Results indicated that avocado landraces with less (palmitic and stearic acid) and a greater amount of monounsaturated fatty acids (palmitoleic and oleic) and polyunsaturated fatty acids (linoleic and linolenic) can be selected as an alternative to the corresponding values in the “Hass” variety. It seems desirable, therefore, to select avocado genotypes showing higher linolenic acid content and a high ratio of linoleic acid (Mataix and Gil, 2002). It is interesting that among vegetable oils only canola and soybean contain appreciable amounts of linolenic acid (McDonald, 2000).

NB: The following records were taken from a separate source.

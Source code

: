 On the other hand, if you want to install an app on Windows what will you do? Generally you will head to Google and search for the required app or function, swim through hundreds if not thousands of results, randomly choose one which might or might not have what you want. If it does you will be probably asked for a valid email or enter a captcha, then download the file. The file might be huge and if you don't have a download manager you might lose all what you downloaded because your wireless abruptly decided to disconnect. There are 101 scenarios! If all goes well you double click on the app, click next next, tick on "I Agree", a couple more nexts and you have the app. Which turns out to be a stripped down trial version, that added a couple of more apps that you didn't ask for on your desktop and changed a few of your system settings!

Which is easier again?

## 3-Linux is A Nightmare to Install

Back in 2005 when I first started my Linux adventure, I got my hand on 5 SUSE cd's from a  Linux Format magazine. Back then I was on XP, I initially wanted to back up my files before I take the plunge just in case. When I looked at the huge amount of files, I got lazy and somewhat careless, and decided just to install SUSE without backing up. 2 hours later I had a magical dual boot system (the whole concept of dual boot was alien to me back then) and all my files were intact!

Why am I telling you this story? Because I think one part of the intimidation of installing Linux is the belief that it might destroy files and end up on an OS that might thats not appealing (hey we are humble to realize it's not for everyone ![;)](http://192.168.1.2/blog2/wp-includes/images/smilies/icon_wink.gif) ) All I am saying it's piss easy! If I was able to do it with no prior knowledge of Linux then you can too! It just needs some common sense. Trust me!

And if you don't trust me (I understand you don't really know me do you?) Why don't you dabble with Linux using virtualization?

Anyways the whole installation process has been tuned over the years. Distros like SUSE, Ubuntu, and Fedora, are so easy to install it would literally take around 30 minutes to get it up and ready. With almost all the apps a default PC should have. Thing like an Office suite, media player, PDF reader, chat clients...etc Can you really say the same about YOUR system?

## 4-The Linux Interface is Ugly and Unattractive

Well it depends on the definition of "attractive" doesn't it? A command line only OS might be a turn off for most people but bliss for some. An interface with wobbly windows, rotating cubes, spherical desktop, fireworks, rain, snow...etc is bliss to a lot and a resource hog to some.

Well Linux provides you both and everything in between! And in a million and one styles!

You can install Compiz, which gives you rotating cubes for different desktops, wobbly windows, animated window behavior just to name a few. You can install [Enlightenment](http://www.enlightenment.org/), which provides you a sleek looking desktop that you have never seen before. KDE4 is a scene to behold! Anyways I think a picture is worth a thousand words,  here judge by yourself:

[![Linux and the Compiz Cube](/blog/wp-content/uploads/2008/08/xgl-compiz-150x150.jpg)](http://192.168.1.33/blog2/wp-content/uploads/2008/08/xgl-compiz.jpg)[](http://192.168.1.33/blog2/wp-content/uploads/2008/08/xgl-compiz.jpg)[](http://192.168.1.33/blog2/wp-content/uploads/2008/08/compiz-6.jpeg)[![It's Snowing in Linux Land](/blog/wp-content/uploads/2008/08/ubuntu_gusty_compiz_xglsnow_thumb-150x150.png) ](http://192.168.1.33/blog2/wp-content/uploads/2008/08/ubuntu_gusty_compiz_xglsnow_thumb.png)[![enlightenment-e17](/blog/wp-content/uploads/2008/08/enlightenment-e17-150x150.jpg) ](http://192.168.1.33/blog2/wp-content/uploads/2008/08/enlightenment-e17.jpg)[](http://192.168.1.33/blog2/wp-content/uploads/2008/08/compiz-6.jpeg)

Under that selection criterion, avocado landraces can be grouped into four categories: The first category being outstanding cultivars with five positive attributes and only one negative in the proportions of fatty acids; these cultivars include “Platano temprano”, “Platano delgado”, “Huevo de toro”, “Cuerno” (all included in group one), and “Pato” of the southern region, along with “Especial” from the northern region. The second category consisting of intermediate response cultivars, with four positive attributes and two considered negative; listed here are “María Elena”, “Campeón”, “Huevo de Paloma”, “Platano grueso-3”, “Salvador”, “Hule”, “Leonor” (included in group second), “Criollo boleado” and “De peluquería” (these materials were included in different groups, but have similar characteristics since according to the analysis of the main components that were included in the third quadrant), from the southern region along with “Floreño” and “El Pila” from the north, which are closely related according to the analysis of conglomerates. The third category includes cultivars with three positive attributes and two that are negatives; included here are “Platano grueso-1”, “Platano grueso-2”, “Tamaulipas” (these last two together with the commercial variety “Hass” constitute group three according to the analysis of conglomerates), and “Amarillo” from the south, along with “Pera”, “Sabroso”, “Chapeño”, “Salazareño”, and “Negro Santos” in the northern region, emphasizing by its close relation the “Pera” and “Sabroso” genotypes according to the analysis of conglomerates. The fourth category embraces those cultivars with only two positive attributes and three considered negative; included here are “Mantequilla”, “Calabo”, “Todo el año”, “Criollo-1”, and “Criollo boleado grande” in the southern region, along with “Anita”, “Pepe”, “De la fosa”, “Cuervo”, and “Verde Perez” from the north. This last group was the most irregular since it includes genotypes that formed different groups according to the cluster analysis and are considered the least desirable for their incorporation into a breeding program.

Conclusions

High variability in the content of total oils and fatty acids of the creole avocados of Nuevo Leon was recorded. It can be inferred that this variability is due more to the characteristics of the materials than to the region where were collected. Among the outstanding cultivars are “Platano temprano”, “Platano delgado”, “Huevo de toro”, “Cuerno” and “Pato” from the southern region and “Especial” from the northern region, since the content of oleic, linoleic and linolenic acids was higher (17.28, 24.93 and 66.29 %, respectively), and the content of stearic acid was lower (28.12 %) in relation to that registered in the “Hass” commercial variety.